Più della metà degli italiani è costretto a tirare la cinghia sul cibo. E quando va al ristorante si porta a casa gli avanzi o la gavetta in ufficio. La fotografia di un'Italia che fa i conti con i morsi dell'inflazione la restituisce Coldiretti insieme a Censis nel rapporto Gli italiani e il cibo nella crisi e oltre. Secondo la ricerca, presentata ieri a Roma al XX Forum Internazionale dell'agricoltura e dell'alimentazione, il 52% degli italiani ha tagliato il cibo a tavola in quantità o in qualità, con un effetto dirompente che grava soprattutto sulle famiglie a basso reddito a causa del caro prezzi. Se si considera la fascia di popolazione a basso reddito, la percentuale della riduzione delle quantità sale addirittura al 60%, mentre per i redditi alti si scende al 24%.
Accanto a chi è stato costretto a mettere meno cibo nel carrello per far quadrare i bilanci familiari, c'è poi un 37% di italiani che ha preferito risparmiare sulla qualità (il 46% nel caso dei bassi redditi, ma appena il 22% per quelli alti). Le rinunce sono dunque socialmente differenziate secondo una logica di gap tra fasce sociali con gli adulti e i giovani che tagliano molto più degli anziani, e i bassi redditi più che i benestanti. Peraltro, oltre sei italiani su dieci tra coloro che riducono gli acquisti sono convinti che questa situazione durerà almeno per tutto il 2023.

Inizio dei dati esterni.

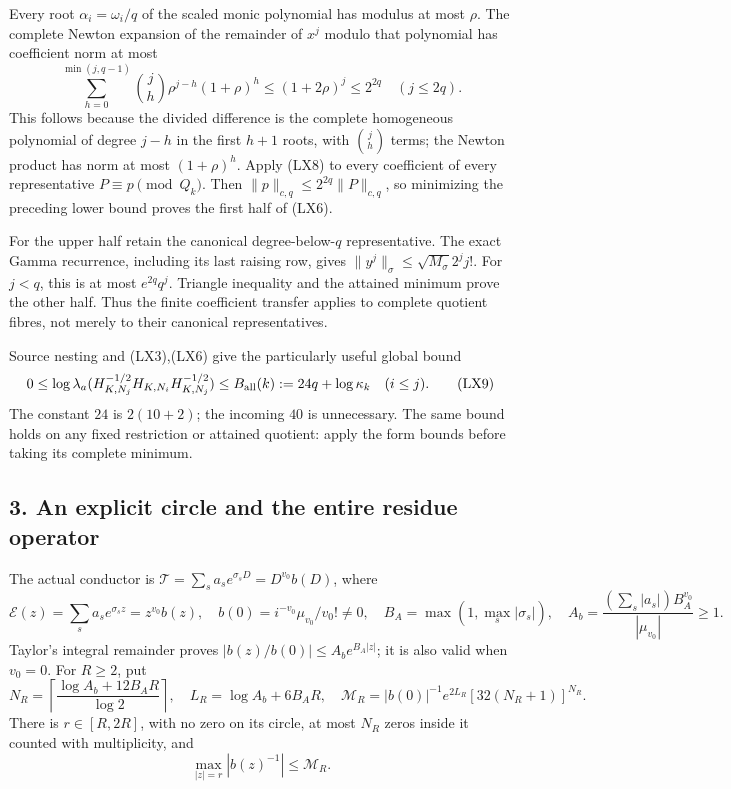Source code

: \documentclass[10pt]{article}
\begin{document}
Every root \(\alpha_i=\omega_i/q\) of the scaled monic polynomial has modulus at most \(\rho\). The complete Newton expansion of the remainder of \(x^j\) modulo that polynomial has coefficient norm at most \[
\sum_{h=0}^{\min(j,q-1)}\binom jh\rho^{j-h}(1+\rho)^h
\le(1+2\rho)^j\le2^{2q}\quad(j\le2q).
\tag{LX8}
\] This follows because the divided difference is the complete homogeneous polynomial of degree \(j-h\) in the first \(h+1\) roots, with \(\binom jh\) terms; the Newton product has norm at most \((1+\rho)^h\). Apply (LX8) to every coefficient of every representative \(P\equiv p\pmod{Q_k}\). Then \(\|p\|_{c,q}\le2^{2q}\|P\|_{c,q}\), so minimizing the preceding lower bound proves the first half of (LX6).

For the upper half retain the canonical degree-below-\(q\) representative. The exact Gamma recurrence, including its last raising row, gives \(\|y^j\|_\sigma\le\sqrt{M_\sigma}2^jj!\). For \(j<q\), this is at most \(e^{2q}q^j\). Triangle inequality and the attained minimum prove the other half. Thus the finite coefficient transfer applies to complete quotient fibres, not merely to their canonical representatives.

Source nesting and (LX3),(LX6) give the particularly useful global bound \[
0\le\log\lambda_a(H_{K,N_j}^{-1/2}H_{K,N_i}H_{K,N_j}^{-1/2})
\le B_{\rm all}(k):=24q+\log\kappa_k\quad(i\le j).
\tag{LX9}
\] The constant \(24\) is \(2(10+2)\); the incoming \(40\) is unnecessary. The same bound holds on any fixed restriction or attained quotient: apply the form bounds before taking its complete minimum.

\subsection{3. An explicit circle and the entire residue operator}\label{an-explicit-circle-and-the-entire-residue-operator}

The actual conductor is \(\mathcal T=\sum_sa_s e^{\sigma_sD}=D^{v_0}b(D)\), where \[
\mathcal E(z)=\sum_sa_se^{\sigma_sz}=z^{v_0}b(z),\quad
b(0)=i^{-v_0}\mu_{v_0}/v_0!\ne0,
\quad B_A=\max(1,\max_s|\sigma_s|),
\quad A_b=\frac{(\sum_s|a_s|)B_A^{v_0}}{|\mu_{v_0}|}\ge1.
\] Taylor's integral remainder proves \(|b(z)/b(0)|\le A_be^{B_A|z|}\); it is also valid when \(v_0=0\). For \(R\ge2\), put \[
N_R=\left\lceil\frac{\log A_b+12B_AR}{\log2}\right\rceil,
\quad L_R=\log A_b+6B_AR,
\quad\mathcal M_R=|b(0)|^{-1}e^{2L_R}[32(N_R+1)]^{N_R}.
\tag{LX10}
\] There is \(r\in[R,2R]\), with no zero on its circle, at most \(N_R\) zeros inside it counted with multiplicity, and \[
\max_{|z|=r}|b(z)^{-1}|\le\mathcal M_R.
\tag{LX11}
\]
\end{document}
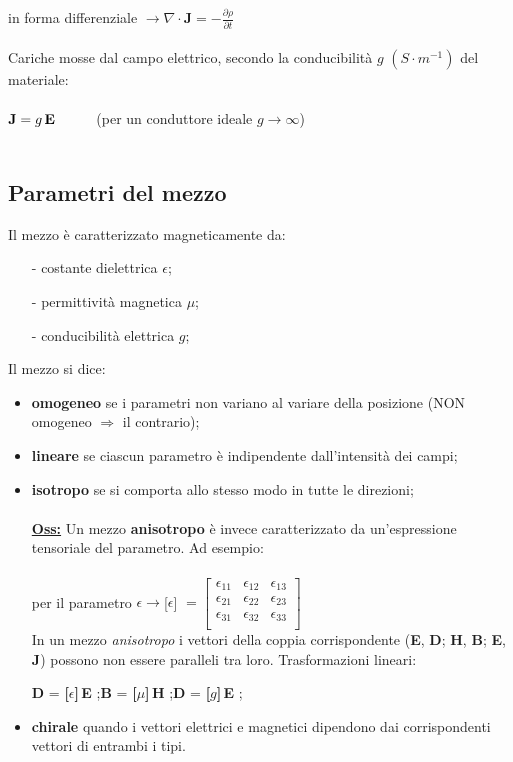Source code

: \documentclass[a4paper]{article}
\begin{document}
in forma differenziale $\rightarrow \nabla\cdot\textbf{J} = -\frac{\partial\rho}{\partial t}$\\\\
Cariche mosse dal campo elettrico, secondo la conducibilità $g\,\,(S\cdot m^{-1})$ del materiale:\\\\

$\textbf{J} = g\,\textbf{E}\hspace{10mm} $(per un conduttore ideale $g\rightarrow\infty$)\\\\
\subsection*{Parametri del mezzo}
Il mezzo è caratterizzato magneticamente da:
\begin{itemize}
\item[-]costante dielettrica $\epsilon$;
\item[-]permittività magnetica $\mu$;
\item[-]conducibilità elettrica $g$;
\end{itemize}
Il mezzo si dice:
\begin{itemize}
\item\textbf{omogeneo} se i parametri non variano al variare della posizione (NON omogeneo $\Rightarrow$ il contrario);
\item\textbf{lineare} se ciascun parametro è indipendente dall'intensità dei campi;
\item\textbf{isotropo} se si comporta allo stesso modo in tutte le direzioni;\\\\
\underline{\textbf{Oss:}} Un mezzo \textbf{anisotropo} è invece caratterizzato da un'espressione tensoriale del parametro. Ad esempio:\\\\
per il parametro $\epsilon \rightarrow$\hspace{4mm}[\textbf{$\epsilon$}] $ = \begin{bmatrix}
\epsilon_{11} & \epsilon_{12} & \epsilon_{13}\\
\epsilon_{21} & \epsilon_{22} & \epsilon_{23}\\
\epsilon_{31} & \epsilon_{32} & \epsilon_{33}\\
\end{bmatrix}$\\
In un mezzo \emph{anisotropo} i vettori della coppia corrispondente (\textbf{E}, \textbf{D}; \textbf{H}, \textbf{B}; \textbf{E}, \textbf{J}) possono non essere paralleli tra loro. Trasformazioni lineari:\\
\begin{center}
\textbf{D} = \textbf{[$\epsilon$]$\,$E} ;\hspace{5mm}\textbf{B} = \textbf{[$\mu$]$\,$H} ;\hspace{5mm}\textbf{D} = \textbf{[$g$]$\,$E} ;
\end{center}
\item\textbf{chirale} quando i vettori elettrici e magnetici dipendono dai corrispondenti vettori di entrambi i tipi.
\end{itemize}
\end{document}
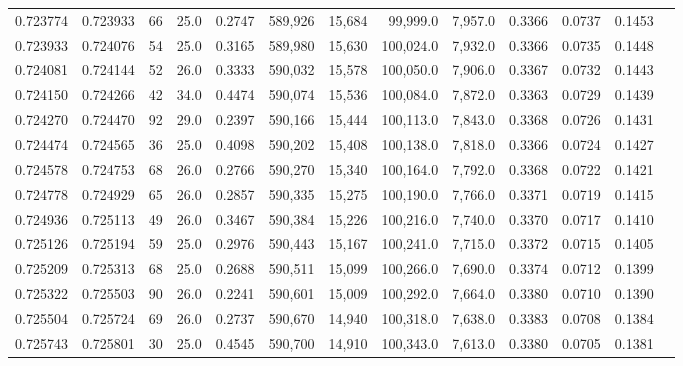 \begin{tabular}{rrrrrrrrrrrrr}
0.723774 & 0.723933 &    66 & 25.0 &                                     0.2747 & 589,926 &  15,684 &  99,999.0 &   7,957.0 & 0.3366 & 0.0737 & 0.1453 \\
0.723933 & 0.724076 &    54 & 25.0 &                                     0.3165 & 589,980 &  15,630 & 100,024.0 &   7,932.0 & 0.3366 & 0.0735 & 0.1448 \\
0.724081 & 0.724144 &    52 & 26.0 &                                     0.3333 & 590,032 &  15,578 & 100,050.0 &   7,906.0 & 0.3367 & 0.0732 & 0.1443 \\
0.724150 & 0.724266 &    42 & 34.0 &                                     0.4474 & 590,074 &  15,536 & 100,084.0 &   7,872.0 & 0.3363 & 0.0729 & 0.1439 \\
0.724270 & 0.724470 &    92 & 29.0 &                                     0.2397 & 590,166 &  15,444 & 100,113.0 &   7,843.0 & 0.3368 & 0.0726 & 0.1431 \\
0.724474 & 0.724565 &    36 & 25.0 &                                     0.4098 & 590,202 &  15,408 & 100,138.0 &   7,818.0 & 0.3366 & 0.0724 & 0.1427 \\
0.724578 & 0.724753 &    68 & 26.0 &                                     0.2766 & 590,270 &  15,340 & 100,164.0 &   7,792.0 & 0.3368 & 0.0722 & 0.1421 \\
0.724778 & 0.724929 &    65 & 26.0 &                                     0.2857 & 590,335 &  15,275 & 100,190.0 &   7,766.0 & 0.3371 & 0.0719 & 0.1415 \\
0.724936 & 0.725113 &    49 & 26.0 &                                     0.3467 & 590,384 &  15,226 & 100,216.0 &   7,740.0 & 0.3370 & 0.0717 & 0.1410 \\
0.725126 & 0.725194 &    59 & 25.0 &                                     0.2976 & 590,443 &  15,167 & 100,241.0 &   7,715.0 & 0.3372 & 0.0715 & 0.1405 \\
0.725209 & 0.725313 &    68 & 25.0 &                                     0.2688 & 590,511 &  15,099 & 100,266.0 &   7,690.0 & 0.3374 & 0.0712 & 0.1399 \\
0.725322 & 0.725503 &    90 & 26.0 &                                     0.2241 & 590,601 &  15,009 & 100,292.0 &   7,664.0 & 0.3380 & 0.0710 & 0.1390 \\
0.725504 & 0.725724 &    69 & 26.0 &                                     0.2737 & 590,670 &  14,940 & 100,318.0 &   7,638.0 & 0.3383 & 0.0708 & 0.1384 \\
0.725743 & 0.725801 &    30 & 25.0 &                                     0.4545 & 590,700 &  14,910 & 100,343.0 &   7,613.0 & 0.3380 & 0.0705 & 0.1381 \\

\end{tabular}
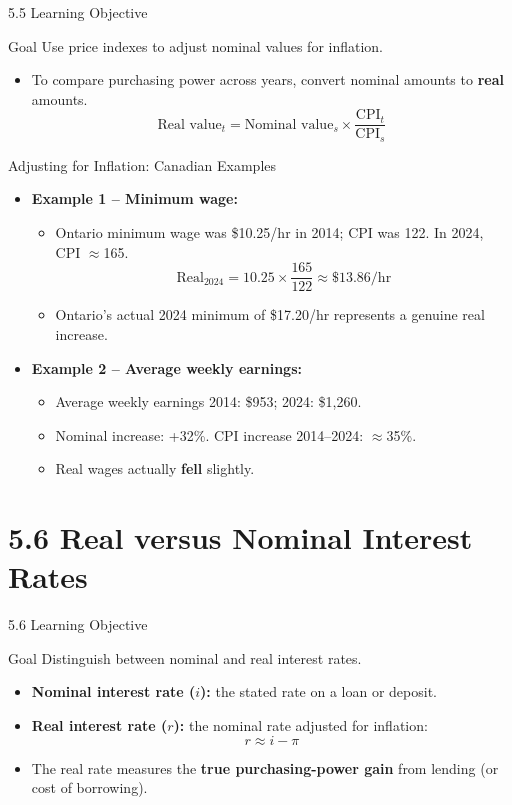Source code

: \documentclass[aspectratio=169]{beamer}
\begin{document}
\begin{frame}{5.5 Learning Objective}
\transfade
\begin{block}{Goal}
Use price indexes to adjust nominal values for inflation.
\end{block}
\begin{itemize}
  \item To compare purchasing power across years, convert nominal amounts to \textbf{real} amounts.
  \[
    \text{Real value}_t = \text{Nominal value}_s \times \frac{\text{CPI}_t}{\text{CPI}_s}
  \]
\end{itemize}
\end{frame}

\begin{frame}{Adjusting for Inflation: Canadian Examples}
\transfade
\begin{itemize}
  \item \textbf{Example 1 -- Minimum wage:}
  \begin{itemize}
    \item Ontario minimum wage was \$10.25/hr in 2014; CPI was 122. In 2024, CPI $\approx$165.
    \[
      \text{Real}_{2024} = 10.25 \times \frac{165}{122} \approx \$13.86/\text{hr}
    \]
    \item Ontario's actual 2024 minimum of \$17.20/hr represents a genuine real increase.
  \end{itemize}
  \item \textbf{Example 2 -- Average weekly earnings:}
  \begin{itemize}
    \item Average weekly earnings 2014: \$953; 2024: \$1,260.
    \item Nominal increase: +32\%. CPI increase 2014--2024: $\approx$35\%.
    \item Real wages actually \textbf{fell} slightly.
  \end{itemize}
\end{itemize}
\end{frame}

\section{5.6 Real versus Nominal Interest Rates}

\begin{frame}{5.6 Learning Objective}
\transfade
\begin{block}{Goal}
Distinguish between nominal and real interest rates.
\end{block}
\begin{itemize}
  \item \textbf{Nominal interest rate ($i$):} the stated rate on a loan or deposit.
  \item \textbf{Real interest rate ($r$):} the nominal rate adjusted for inflation:
  \[
    r \approx i - \pi
  \]
  \item The real rate measures the \textbf{true purchasing-power gain} from lending (or cost of borrowing).
\end{itemize}
\end{frame}
\end{document}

Nella classifica dei prodotti più colpiti dalla scure dei consumatori ci sono al primo posto gli alcolici ai quali sono stati costretti a dire addio, del tutto o anche solo parzialmente, il 44% degli italiani. Al secondo posto i dolci che vengono tagliati in quantità dal 44%, mentre al terzo ci sono i salumi ai quali ha rinunciato il 38,7% dei cittadini, subito davanti al pesce (38%) e alla carne (37%). Ma il carovita porta addirittura a ridurre gli acquisti di alimenti per bambini, con il 31% di persone che ne acquista di meno. Il 41% degli italiani dichiara di coltivare frutta, verdura, erbe aromatiche in casa sul balcone, negli orti urbani o in piccoli orti di proprietà.
La volontà delle famiglie di non arrendersi al caro prezzi si sposta poi dagli orti ai ristoranti, dove ben il 49% di clienti si dice pronto a chiedere la doggy bag per portarsi via gli avanzi, con una percentuale che nei giovani sale addirittura al 58 per cento. Il riutilizzo degli avanzi si sposta poi dalla casa all'ufficio, con il 52% dei lavoratori che dichiara di portarsi al lavoro la gavetta con il cibo, magari preparato utilizzando quanto rimasto di pasti precedenti.